Style: 5. Smooth and simple. At the end of the “Crash!” DVD, when Laurent Jalabert abandons the ’96 TdF (back when people thought he might win it), he buries his face in an ONCE pink pair of these. That’s classic. Name another style that’s been in the cycling world for a decade.

Construction: 2. Kind of a let-down. No hidden jabby parts, but tons of loose threads and bad stitches. I ripped a seam the first time I put them on. And the thumbs are way, way to small. Maybe Euros all have small thumbs (or I have fat ones?) It was weeks of struggling before I get them on and off smoothly.

Features: 4. Best snot rag section ever. Huge area, good shape. Plus it catches the goobers enough to pull them off your face, but not enough that they stay on and harden. The spandex backing stretches tight and keeps the hand cool, and the dual-mesh sections of the palm add toughness without water absorbancy. My only beef was with the extra padding, which, though tough, breathable and not at all bulky, didn’t extend to the base of the hand, where I like it most on the road (though it did extend to between the thumb and forefinger, so riding on the hoods on a bumpy road won’t hurt so much).

Durability: 3. It’s a tough call here, because these absolutely shrugged off a very, very fast crash a few days after I bought them. And none of those broken seams or stitchings have spread. In fact, most of the currently visible wear came in the like first week or two I had them. But still, after 2,000 miles of wear, they look as beat other gloves I’ve had. Longer term, I expect they’ll wear less annoyingly (the Cipo’ gloves had an awful habit of letting fingers combine as seams broke), and in the end, outlive my other pairs, but right now, gotta go with 3.

Cost: 1. $45 dollars for gloves? For freakin’ gloves? Without neoprene, or Thinsulate or Gore-Tex or anything? Without even having long fingers? $45 f-ing bucks? Take a hike, Jack. (Of course, if you can find them somewhere for, say $20, I’d give them a 4. For $10.98, a definite 5.)

Final Thoughts: I really like these gloves. The bad seams soured me on them early, but they’ve earned my respect throught being there when I need them (like on days when it’s really hot, or when I crash, or when my nose is really runny). And a simple Internet search should get you right around that obscene price tag. It’s just a bummer that I have to keep moving my hands because the base of the palm gets sore from no padding.

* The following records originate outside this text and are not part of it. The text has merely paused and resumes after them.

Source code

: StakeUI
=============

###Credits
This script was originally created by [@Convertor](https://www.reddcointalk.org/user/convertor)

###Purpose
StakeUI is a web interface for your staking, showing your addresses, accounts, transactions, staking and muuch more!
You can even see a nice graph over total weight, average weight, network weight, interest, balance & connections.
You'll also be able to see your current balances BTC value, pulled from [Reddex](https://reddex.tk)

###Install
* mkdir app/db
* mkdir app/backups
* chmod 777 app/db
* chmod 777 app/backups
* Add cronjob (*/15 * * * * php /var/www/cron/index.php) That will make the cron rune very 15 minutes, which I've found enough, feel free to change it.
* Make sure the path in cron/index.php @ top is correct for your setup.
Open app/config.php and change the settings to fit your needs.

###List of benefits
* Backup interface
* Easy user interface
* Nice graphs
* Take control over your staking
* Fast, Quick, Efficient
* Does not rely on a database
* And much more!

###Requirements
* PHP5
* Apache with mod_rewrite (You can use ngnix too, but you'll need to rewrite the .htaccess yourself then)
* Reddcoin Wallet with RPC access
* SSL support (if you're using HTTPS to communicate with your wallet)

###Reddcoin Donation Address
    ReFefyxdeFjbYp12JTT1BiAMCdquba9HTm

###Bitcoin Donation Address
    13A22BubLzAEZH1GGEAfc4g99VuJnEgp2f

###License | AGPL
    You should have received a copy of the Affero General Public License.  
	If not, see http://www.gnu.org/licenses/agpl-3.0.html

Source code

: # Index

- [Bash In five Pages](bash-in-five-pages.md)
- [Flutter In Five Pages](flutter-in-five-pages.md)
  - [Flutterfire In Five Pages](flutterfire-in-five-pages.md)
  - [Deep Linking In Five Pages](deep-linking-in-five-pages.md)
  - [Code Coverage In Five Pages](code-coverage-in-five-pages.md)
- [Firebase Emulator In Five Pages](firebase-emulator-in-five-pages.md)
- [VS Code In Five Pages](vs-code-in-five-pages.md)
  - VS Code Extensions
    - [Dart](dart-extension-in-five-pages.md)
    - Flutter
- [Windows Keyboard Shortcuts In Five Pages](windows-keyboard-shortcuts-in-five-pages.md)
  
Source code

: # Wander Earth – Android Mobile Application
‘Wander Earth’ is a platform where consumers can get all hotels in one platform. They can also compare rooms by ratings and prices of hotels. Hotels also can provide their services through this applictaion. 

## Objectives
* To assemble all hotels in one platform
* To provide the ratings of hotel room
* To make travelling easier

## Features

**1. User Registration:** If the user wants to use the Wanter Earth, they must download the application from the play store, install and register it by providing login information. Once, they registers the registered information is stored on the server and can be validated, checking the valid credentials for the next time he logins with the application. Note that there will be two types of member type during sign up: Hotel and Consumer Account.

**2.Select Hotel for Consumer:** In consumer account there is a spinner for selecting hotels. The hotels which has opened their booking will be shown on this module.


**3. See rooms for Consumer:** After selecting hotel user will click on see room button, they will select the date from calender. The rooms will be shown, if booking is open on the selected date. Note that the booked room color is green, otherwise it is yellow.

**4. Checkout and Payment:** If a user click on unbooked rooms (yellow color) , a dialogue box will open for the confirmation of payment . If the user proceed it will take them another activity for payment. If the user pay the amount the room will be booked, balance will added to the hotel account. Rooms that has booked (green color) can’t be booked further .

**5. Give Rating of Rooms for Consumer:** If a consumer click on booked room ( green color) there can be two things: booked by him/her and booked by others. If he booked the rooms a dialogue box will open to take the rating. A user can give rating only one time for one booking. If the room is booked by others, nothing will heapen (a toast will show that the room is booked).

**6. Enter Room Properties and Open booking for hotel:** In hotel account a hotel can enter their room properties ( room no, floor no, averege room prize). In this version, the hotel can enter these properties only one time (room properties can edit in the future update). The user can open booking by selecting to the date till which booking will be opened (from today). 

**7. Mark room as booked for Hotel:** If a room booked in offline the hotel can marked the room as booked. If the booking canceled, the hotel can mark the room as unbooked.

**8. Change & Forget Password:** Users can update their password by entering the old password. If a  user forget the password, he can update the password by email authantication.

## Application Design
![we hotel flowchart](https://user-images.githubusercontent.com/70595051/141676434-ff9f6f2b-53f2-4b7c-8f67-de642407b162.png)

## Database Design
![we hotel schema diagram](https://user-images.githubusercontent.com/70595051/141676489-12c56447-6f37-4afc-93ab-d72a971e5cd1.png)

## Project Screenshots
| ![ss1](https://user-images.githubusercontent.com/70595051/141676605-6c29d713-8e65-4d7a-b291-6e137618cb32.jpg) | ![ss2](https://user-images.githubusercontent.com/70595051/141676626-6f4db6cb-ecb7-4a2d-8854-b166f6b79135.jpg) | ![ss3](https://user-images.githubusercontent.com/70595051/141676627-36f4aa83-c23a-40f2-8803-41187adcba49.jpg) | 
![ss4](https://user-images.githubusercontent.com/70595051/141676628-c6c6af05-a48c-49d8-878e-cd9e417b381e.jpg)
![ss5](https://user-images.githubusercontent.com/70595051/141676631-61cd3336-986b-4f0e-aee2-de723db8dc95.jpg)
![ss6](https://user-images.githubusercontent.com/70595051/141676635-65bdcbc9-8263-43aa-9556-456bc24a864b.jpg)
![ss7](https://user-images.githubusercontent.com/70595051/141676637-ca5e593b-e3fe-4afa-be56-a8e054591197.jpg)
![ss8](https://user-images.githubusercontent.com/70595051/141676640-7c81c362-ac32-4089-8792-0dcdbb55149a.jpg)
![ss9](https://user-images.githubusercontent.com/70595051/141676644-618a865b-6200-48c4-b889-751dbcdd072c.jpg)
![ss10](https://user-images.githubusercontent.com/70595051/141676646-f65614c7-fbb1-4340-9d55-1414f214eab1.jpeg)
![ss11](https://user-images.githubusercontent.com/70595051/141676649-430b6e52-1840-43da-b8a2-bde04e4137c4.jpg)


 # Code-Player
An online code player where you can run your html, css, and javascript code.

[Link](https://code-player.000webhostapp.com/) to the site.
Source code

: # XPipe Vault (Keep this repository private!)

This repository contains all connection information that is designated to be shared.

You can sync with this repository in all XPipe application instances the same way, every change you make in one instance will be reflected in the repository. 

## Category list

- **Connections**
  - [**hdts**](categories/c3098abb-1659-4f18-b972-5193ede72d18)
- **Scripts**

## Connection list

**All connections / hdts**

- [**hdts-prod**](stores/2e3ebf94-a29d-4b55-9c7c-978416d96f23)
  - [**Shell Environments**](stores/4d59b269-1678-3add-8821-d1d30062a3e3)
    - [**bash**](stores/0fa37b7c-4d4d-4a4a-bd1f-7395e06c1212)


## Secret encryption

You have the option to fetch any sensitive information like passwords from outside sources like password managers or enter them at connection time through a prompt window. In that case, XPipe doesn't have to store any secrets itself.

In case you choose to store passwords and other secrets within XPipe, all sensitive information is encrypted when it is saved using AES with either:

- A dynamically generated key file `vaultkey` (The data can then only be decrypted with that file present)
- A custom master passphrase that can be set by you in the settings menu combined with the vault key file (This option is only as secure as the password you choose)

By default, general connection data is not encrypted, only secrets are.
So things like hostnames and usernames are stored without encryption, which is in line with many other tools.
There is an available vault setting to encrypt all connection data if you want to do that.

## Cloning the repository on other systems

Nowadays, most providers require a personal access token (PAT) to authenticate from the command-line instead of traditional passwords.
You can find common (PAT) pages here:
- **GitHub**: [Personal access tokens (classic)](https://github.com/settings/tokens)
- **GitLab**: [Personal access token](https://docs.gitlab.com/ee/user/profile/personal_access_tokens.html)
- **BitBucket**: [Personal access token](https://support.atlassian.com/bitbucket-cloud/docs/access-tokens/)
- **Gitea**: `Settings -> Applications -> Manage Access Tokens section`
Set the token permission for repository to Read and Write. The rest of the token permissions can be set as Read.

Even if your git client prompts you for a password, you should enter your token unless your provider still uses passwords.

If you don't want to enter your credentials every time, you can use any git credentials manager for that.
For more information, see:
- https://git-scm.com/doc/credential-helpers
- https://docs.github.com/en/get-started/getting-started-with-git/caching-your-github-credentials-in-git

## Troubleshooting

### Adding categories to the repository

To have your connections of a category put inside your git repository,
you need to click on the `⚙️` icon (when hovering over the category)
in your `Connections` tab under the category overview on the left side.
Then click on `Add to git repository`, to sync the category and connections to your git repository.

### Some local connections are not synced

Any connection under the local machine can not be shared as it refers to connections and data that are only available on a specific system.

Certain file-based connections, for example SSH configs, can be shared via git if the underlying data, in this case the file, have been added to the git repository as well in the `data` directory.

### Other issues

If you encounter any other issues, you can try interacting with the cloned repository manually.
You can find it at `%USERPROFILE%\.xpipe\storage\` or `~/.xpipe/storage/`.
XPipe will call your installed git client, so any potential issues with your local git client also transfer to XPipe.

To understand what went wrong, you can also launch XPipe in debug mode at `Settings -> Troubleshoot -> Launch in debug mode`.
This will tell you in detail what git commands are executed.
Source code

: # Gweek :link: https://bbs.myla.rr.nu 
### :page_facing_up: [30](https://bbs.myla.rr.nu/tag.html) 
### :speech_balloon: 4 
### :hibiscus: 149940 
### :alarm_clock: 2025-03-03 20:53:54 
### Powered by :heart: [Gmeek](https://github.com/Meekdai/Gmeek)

Where they really shine for me is XC mountain biking, where your hands get way sweatier, crashes are more common, and the mid-palm padding lines up better with where my hand rests on the bar. These gloves wick faster, resist falling apart better, and keep your hands not sore better than any light MTB glove around. The only psuedo-downside is now your gloves don’t look like they just came off the motocross cicruit, but with all the 14-year-olds using 8-inch travel machines to ride to school, then calling themselves “freeriders,” I see that as a major plus.